Once you have configured all of the options for home folders that are appropriate for your account, you can test your settings by logging in as an Active Directory username and password that has a profile location which has been configured. Then verify that login occurs as intended and the appropriate home directory is utilized given the paths and folders entered both into Active Directory and the plug-in. If you have any issues, attempt to mount paths manually and check the permissions on the destination directory structure.
3.1.2.1. DNS Concerns
Active Directory uses Sites to assign domain controllers to specific subnets on your network. The Apple Active Directory plug-in uses DNS to lookup a Global Catalog server for your domain and subsequently queries it to find the correct Domain controller to bind to. You can manually view these DNS records which use the SRV or "service" type to hold their information within an Active Directory integrated DNS network.

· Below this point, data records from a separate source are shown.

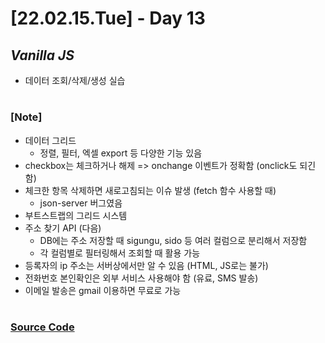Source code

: # [22.02.15.Tue] - Day 13

## _Vanilla JS_

- 데이터 조회/삭제/생성 실습

#

### [Note]

- 데이터 그리드
  - 정렬, 필터, 엑셀 export 등 다양한 기능 있음
- checkbox는 체크하거나 해제 => onchange 이벤트가 정확함 (onclick도 되긴 함)
- 체크한 항목 삭제하면 새로고침되는 이슈 발생 (fetch 함수 사용할 때)
  - json-server 버그였음
- 부트스트랩의 그리드 시스템
- 주소 찾기 API (다음)
  - DB에는 주소 저장할 때 sigungu, sido 등 여러 컬럼으로 분리해서 저장함
  - 각 컬럼별로 필터링해서 조회할 때 활용 가능
- 등록자의 ip 주소는 서버상에서만 알 수 있음 (HTML, JS로는 불가)
- 전화번호 본인확인은 외부 서비스 사용해야 함 (유료, SMS 발송)
- 이메일 발송은 gmail 이용하면 무료로 가능

#

### [Source Code](https://github.com/ding-co/developer-dignity/tree/main/boot-camp/practice/February/day13)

Open Terminal in /Applications/Utility, and enter in the following command to do a lookup on the service record to locate the global catalog:
dig -t SRV _gc._tcp.wallcity.org ; <<>> DiG 9.4.2-P2 <<>> -t SRV _gc._tcp.wallcity.org ;; global options: printcmd ;; Got answer: ;; ->>HEADER<<- opcode: QUERY, status: NOERROR, id: 50668 ;; flags: qr aa rd ra; QUERY: 1, ANSWER: 1, AUTHORITY: 0, ADDITIONAL: 1 ;; QUESTION SECTION: ;_gc._tcp.wallcity.org. IN SRV ;; ANSWER SECTION: _gc._tcp.wallcity.org. 600 IN SRV 0 100 3268 grodd.wallcity.org. ;; ADDITIONAL SECTION: grodd.wallcity.org. 3600 IN A 192.168.53.249 ;; Query time: 59 msec ;; SERVER: 192.168.53.249#53(192.168.53.249) ;; WHEN: Sun Jun 7 21:52:50 2009 ;; MSG SIZE rcvd: 93
The answer to the question that you are posing to dig is in the Answer Section. Here, it is shown as grodd.wallcity.org. If you do not receive the name of a domain controller, you will want to check that you are using the correct DNS servers for your site. A common error is related to using an external DNS server that has been manually configured at some previous time (e.g., 4.2.2.1). This forces your lookup to use your organization's external DNS provider, which may not match your internal DNS server, especially if you use an internal domain like .local.